**Aim of the task**
With images removed, transcribe each record exactly as it appears.

(Extracted records)
+-------+

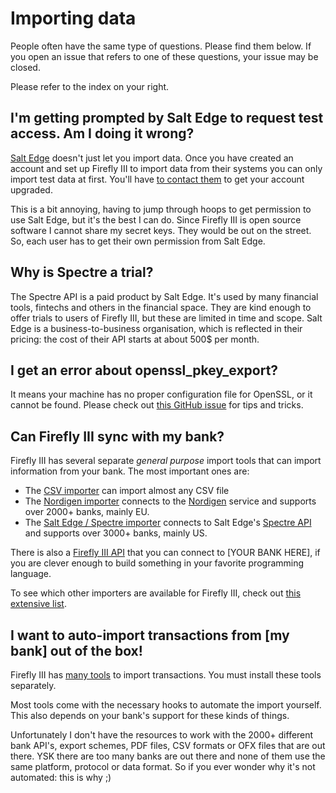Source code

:# Importing data

People often have the same type of questions. Please find them below. If you open an issue that refers to one of these questions, your issue may be closed.

Please refer to the index on your right.

## I'm getting prompted by Salt Edge to request test access. Am I doing it wrong?

[Salt Edge](https://www.saltedge.com) doesn't just let you import data. Once you have created an account and set up Firefly III to import data from their systems you can only import test data at first. You'll have [to contact them](https://www.saltedge.com/test_access) to get your account upgraded.

This is a bit annoying, having to jump through hoops to get permission to use Salt Edge, but it's the best I can do. Since Firefly III is open source software I cannot share my secret keys. They would be out on the street. So, each user has to get their own permission from Salt Edge.

## Why is Spectre a trial?

The Spectre API is a paid product by Salt Edge. It's used by many financial tools, fintechs and others in the financial space. They are kind enough to offer trials to users of Firefly III, but these are limited in time and scope. Salt Edge is a business-to-business organisation, which is reflected in their pricing: the cost of their API starts at about 500$ per month.



## I get an error about openssl\_pkey\_export?

It means your machine has no proper configuration file for OpenSSL, or it cannot be found. Please check out [this GitHub issue](https://github.com/firefly-iii/firefly-iii/issues/1384) for tips and tricks.

## Can Firefly III sync with my bank?

Firefly III has several separate _general purpose_ import tools that can import information from your bank. The most important ones are:

- The [CSV importer](https://github.com/firefly-iii/csv-importer/) can import almost any CSV file
- The [Nordigen importer](https://github.com/firefly-iii/nordigen-importer) connects to the [Nordigen](https://nordigen.com/en/) service and supports over 2000+ banks, mainly EU.
- The [Salt Edge / Spectre importer](https://github.com/firefly-iii/spectre-importer/) connects to Salt Edge's [Spectre API](https://www.saltedge.com/products/spectre) and supports over 3000+ banks, mainly US.

There is also a [Firefly III API](../api.md) that you can connect to \[YOUR BANK HERE\], if you are clever enough to build something in your favorite programming language.

To see which other importers are available for Firefly III, check out [this extensive list](../importing-data/introduction.md).

## I want to auto-import transactions from \[my bank\] out of the box!

Firefly III has [many tools](introduction.md) to import transactions. You must install these tools separately.

Most tools come with the necessary hooks to automate the import yourself. This also depends on your bank's support for these kinds of things.

Unfortunately I don't have the resources to work with the 2000+ different bank API's, export schemes, PDF files, CSV formats or OFX files that are out there. YSK there are too many banks are out there and none of them use the same platform, protocol or data format. So if you ever wonder why it's not automated: this is why ;)
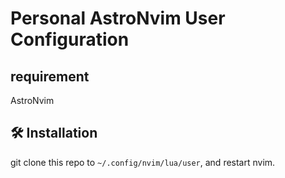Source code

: # Personal AstroNvim User Configuration

## requirement
AstroNvim

## 🛠️ Installation

git clone this repo to `~/.config/nvim/lua/user`, and restart nvim.
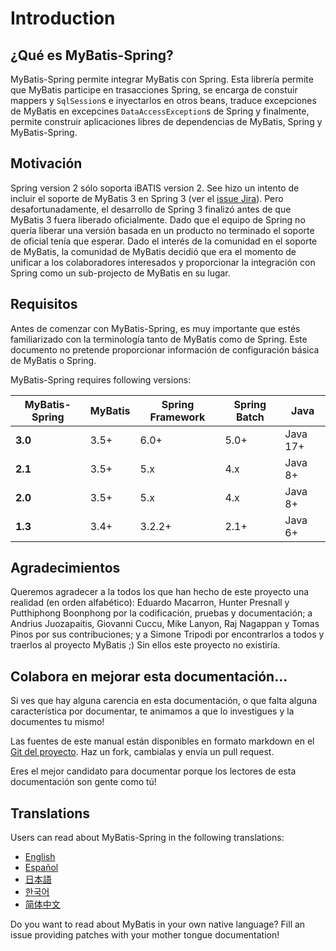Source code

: <a name="Introduction"></a>
# Introduction

## ¿Qué es MyBatis-Spring?

MyBatis-Spring permite integrar MyBatis con Spring. Esta librería permite que MyBatis participe en trasacciones Spring,
se encarga de constuir mappers y `SqlSession`s e inyectarlos en otros beans, traduce excepciones de MyBatis en excepcines `DataAccessException`s de Spring y finalmente, permite construir aplicaciones libres de dependencias de MyBatis, Spring y MyBatis-Spring.

## Motivación

Spring version 2 sólo soporta iBATIS version 2. See hizo un intento de incluir el soporte de MyBatis 3 en Spring 3 (ver el [issue Jira](https://jira.springsource.org/browse/SPR-5991)).
Pero desafortunadamente, el desarrollo de Spring 3 finalizó antes de que MyBatis 3 fuera liberado oficialmente.
Dado que el equipo de Spring no quería liberar una versión basada en un producto no terminado el soporte de oficial tenía que esperar.
Dado el interés de la comunidad en el soporte de MyBatis, la comunidad de MyBatis decidió que era el momento de unificar a los colaboradores interesados y proporcionar la integración con Spring como un sub-projecto de MyBatis en su lugar.

## Requisitos

Antes de comenzar con MyBatis-Spring, es muy importante que estés familiarizado con la terminología tanto de MyBatis como de Spring.
Este documento no pretende proporcionar información de configuración básica de MyBatis o Spring.

MyBatis-Spring requires following versions:

| MyBatis-Spring | MyBatis | Spring Framework | Spring Batch | Java |
|----------------| --- |------------------|--------------| --- |
| **3.0**        | 3.5+ | 6.0+             | 5.0+         | Java 17+ |
| **2.1**        | 3.5+ | 5.x              | 4.x          | Java 8+  |
| **2.0**        | 3.5+ | 5.x              | 4.x          | Java 8+ |
| **1.3**        | 3.4+ | 3.2.2+           | 2.1+         | Java 6+ |

## Agradecimientos

Queremos agradecer a la todos los que han hecho de este proyecto una realidad (en orden alfabético):
Eduardo Macarron, Hunter Presnall y Putthiphong Boonphong por la codificación, pruebas y documentación;
a Andrius Juozapaitis, Giovanni Cuccu, Mike Lanyon, Raj Nagappan y Tomas Pinos por sus contribuciones;
y a Simone Tripodi por encontrarlos a todos y traerlos al proyecto MyBatis ;) Sin ellos este proyecto no existiría.

## Colabora en mejorar esta documentación...

Si ves que hay alguna carencia en esta documentación, o que falta alguna característica por documentar, te animamos a que lo investigues y la documentes tu	mismo!

Las fuentes de este manual están disponibles en formato markdown en el [Git del proyecto](https://github.com/mybatis/mybatis-3/tree/master/src/site). Haz un fork, cambialas y envía un pull request.

Eres el mejor candidato para documentar porque los lectores de esta	documentación son gente como tú!

## Translations

Users can read about MyBatis-Spring in the following translations:

<ul class="i18n">
  <li class="en"><a href="./../index.html">English</a></li>
  <li class="es"><a href="./getting-started.html">Español</a></li>
  <li class="ja"><a href="./../ja/index.html">日本語</a></li>
  <li class="ko"><a href="./../ko/index.html">한국어</a></li>
  <li class="zh"><a href="./../zh/index.html">简体中文</a></li>
</ul>

Do you want to read about MyBatis in your own native language? Fill an issue providing patches with your mother tongue documentation!
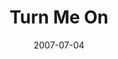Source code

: ---
layout: cassette
title: "Turn Me On"
date: 2007-07-04
publish: 2017-07-04
category: Single
tags: [rexly, kevsquare, rose]
artist: "Rexly"
description: "Turn Me On<br>ft. Kevsquare  &amp; Rose"
artwork: "0BwOVcFj5qu4Ta01iVnV1RFBtWDg"
cassette: "0BwOVcFj5qu4TR1lBS0M0T3B4ZUk"
socialmedia: ""
download: ""
side-a: "'rexly_-_turn_me_on'"
side-b: "'rexly_-_turn_me_on'"
icon: '<i class="demo-icon icon-cassette"></i>'
---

+-------+

**Answer space**
Source code

:# Importing data

People often have the same type of questions. Please find them below. If you open an issue that refers to one of these questions, your issue may be closed.

Please refer to the index on your right.

## I'm getting prompted by Salt Edge to request test access. Am I doing it wrong?

[Salt Edge](https://www.saltedge.com) doesn't just let you import data. Once you have created an account and set up Firefly III to import data from their systems you can only import test data at first. You'll have [to contact them](https://www.saltedge.com/test_access) to get your account upgraded.

This is a bit annoying, having to jump through hoops to get permission to use Salt Edge, but it's the best I can do. Since Firefly III is open source software I cannot share my secret keys. They would be out on the street. So, each user has to get their own permission from Salt Edge.

## Why is Spectre a trial?

The Spectre API is a paid product by Salt Edge. It's used by many financial tools, fintechs and others in the financial space. They are kind enough to offer trials to users of Firefly III, but these are limited in time and scope. Salt Edge is a business-to-business organisation, which is reflected in their pricing: the cost of their API starts at about 500$ per month.



## I get an error about openssl\_pkey\_export?

It means your machine has no proper configuration file for OpenSSL, or it cannot be found. Please check out [this GitHub issue](https://github.com/firefly-iii/firefly-iii/issues/1384) for tips and tricks.

## Can Firefly III sync with my bank?

Firefly III has several separate _general purpose_ import tools that can import information from your bank. The most important ones are:

- The [CSV importer](https://github.com/firefly-iii/csv-importer/) can import almost any CSV file
- The [Nordigen importer](https://github.com/firefly-iii/nordigen-importer) connects to the [Nordigen](https://nordigen.com/en/) service and supports over 2000+ banks, mainly EU.
- The [Salt Edge / Spectre importer](https://github.com/firefly-iii/spectre-importer/) connects to Salt Edge's [Spectre API](https://www.saltedge.com/products/spectre) and supports over 3000+ banks, mainly US.

There is also a [Firefly III API](../api.md) that you can connect to \[YOUR BANK HERE\], if you are clever enough to build something in your favorite programming language.

To see which other importers are available for Firefly III, check out [this extensive list](../importing-data/introduction.md).

## I want to auto-import transactions from \[my bank\] out of the box!

Firefly III has [many tools](introduction.md) to import transactions. You must install these tools separately.

Most tools come with the necessary hooks to automate the import yourself. This also depends on your bank's support for these kinds of things.

Unfortunately I don't have the resources to work with the 2000+ different bank API's, export schemes, PDF files, CSV formats or OFX files that are out there. YSK there are too many banks are out there and none of them use the same platform, protocol or data format. So if you ever wonder why it's not automated: this is why ;)
Source code

: # Personal AstroNvim User Configuration

## requirement
AstroNvim

## 🛠️ Installation

git clone this repo to `~/.config/nvim/lua/user`, and restart nvim.
Source code

: <a name="Introduction"></a>
# Introduction

## ¿Qué es MyBatis-Spring?

MyBatis-Spring permite integrar MyBatis con Spring. Esta librería permite que MyBatis participe en trasacciones Spring,
se encarga de constuir mappers y `SqlSession`s e inyectarlos en otros beans, traduce excepciones de MyBatis en excepcines `DataAccessException`s de Spring y finalmente, permite construir aplicaciones libres de dependencias de MyBatis, Spring y MyBatis-Spring.

## Motivación

Spring version 2 sólo soporta iBATIS version 2. See hizo un intento de incluir el soporte de MyBatis 3 en Spring 3 (ver el [issue Jira](https://jira.springsource.org/browse/SPR-5991)).
Pero desafortunadamente, el desarrollo de Spring 3 finalizó antes de que MyBatis 3 fuera liberado oficialmente.
Dado que el equipo de Spring no quería liberar una versión basada en un producto no terminado el soporte de oficial tenía que esperar.
Dado el interés de la comunidad en el soporte de MyBatis, la comunidad de MyBatis decidió que era el momento de unificar a los colaboradores interesados y proporcionar la integración con Spring como un sub-projecto de MyBatis en su lugar.

## Requisitos

Antes de comenzar con MyBatis-Spring, es muy importante que estés familiarizado con la terminología tanto de MyBatis como de Spring.
Este documento no pretende proporcionar información de configuración básica de MyBatis o Spring.

MyBatis-Spring requires following versions:

| MyBatis-Spring | MyBatis | Spring Framework | Spring Batch | Java |
|----------------| --- |------------------|--------------| --- |
| **3.0**        | 3.5+ | 6.0+             | 5.0+         | Java 17+ |
| **2.1**        | 3.5+ | 5.x              | 4.x          | Java 8+  |
| **2.0**        | 3.5+ | 5.x              | 4.x          | Java 8+ |
| **1.3**        | 3.4+ | 3.2.2+           | 2.1+         | Java 6+ |

## Agradecimientos

Queremos agradecer a la todos los que han hecho de este proyecto una realidad (en orden alfabético):
Eduardo Macarron, Hunter Presnall y Putthiphong Boonphong por la codificación, pruebas y documentación;
a Andrius Juozapaitis, Giovanni Cuccu, Mike Lanyon, Raj Nagappan y Tomas Pinos por sus contribuciones;
y a Simone Tripodi por encontrarlos a todos y traerlos al proyecto MyBatis ;) Sin ellos este proyecto no existiría.

## Colabora en mejorar esta documentación...

Si ves que hay alguna carencia en esta documentación, o que falta alguna característica por documentar, te animamos a que lo investigues y la documentes tu	mismo!

Las fuentes de este manual están disponibles en formato markdown en el [Git del proyecto](https://github.com/mybatis/mybatis-3/tree/master/src/site). Haz un fork, cambialas y envía un pull request.

Eres el mejor candidato para documentar porque los lectores de esta	documentación son gente como tú!

## Translations

Users can read about MyBatis-Spring in the following translations:

<ul class="i18n">
  <li class="en"><a href="./../index.html">English</a></li>
  <li class="es"><a href="./getting-started.html">Español</a></li>
  <li class="ja"><a href="./../ja/index.html">日本語</a></li>
  <li class="ko"><a href="./../ko/index.html">한국어</a></li>
  <li class="zh"><a href="./../zh/index.html">简体中文</a></li>
</ul>

Do you want to read about MyBatis in your own native language? Fill an issue providing patches with your mother tongue documentation!
Source code

: ---
layout: cassette
title: "Turn Me On"
date: 2007-07-04
publish: 2017-07-04
category: Single
tags: [rexly, kevsquare, rose]
artist: "Rexly"
description: "Turn Me On<br>ft. Kevsquare  &amp; Rose"
artwork: "0BwOVcFj5qu4Ta01iVnV1RFBtWDg"
cassette: "0BwOVcFj5qu4TR1lBS0M0T3B4ZUk"
socialmedia: ""
download: ""
side-a: "'rexly_-_turn_me_on'"
side-b: "'rexly_-_turn_me_on'"
icon: '<i class="demo-icon icon-cassette"></i>'
---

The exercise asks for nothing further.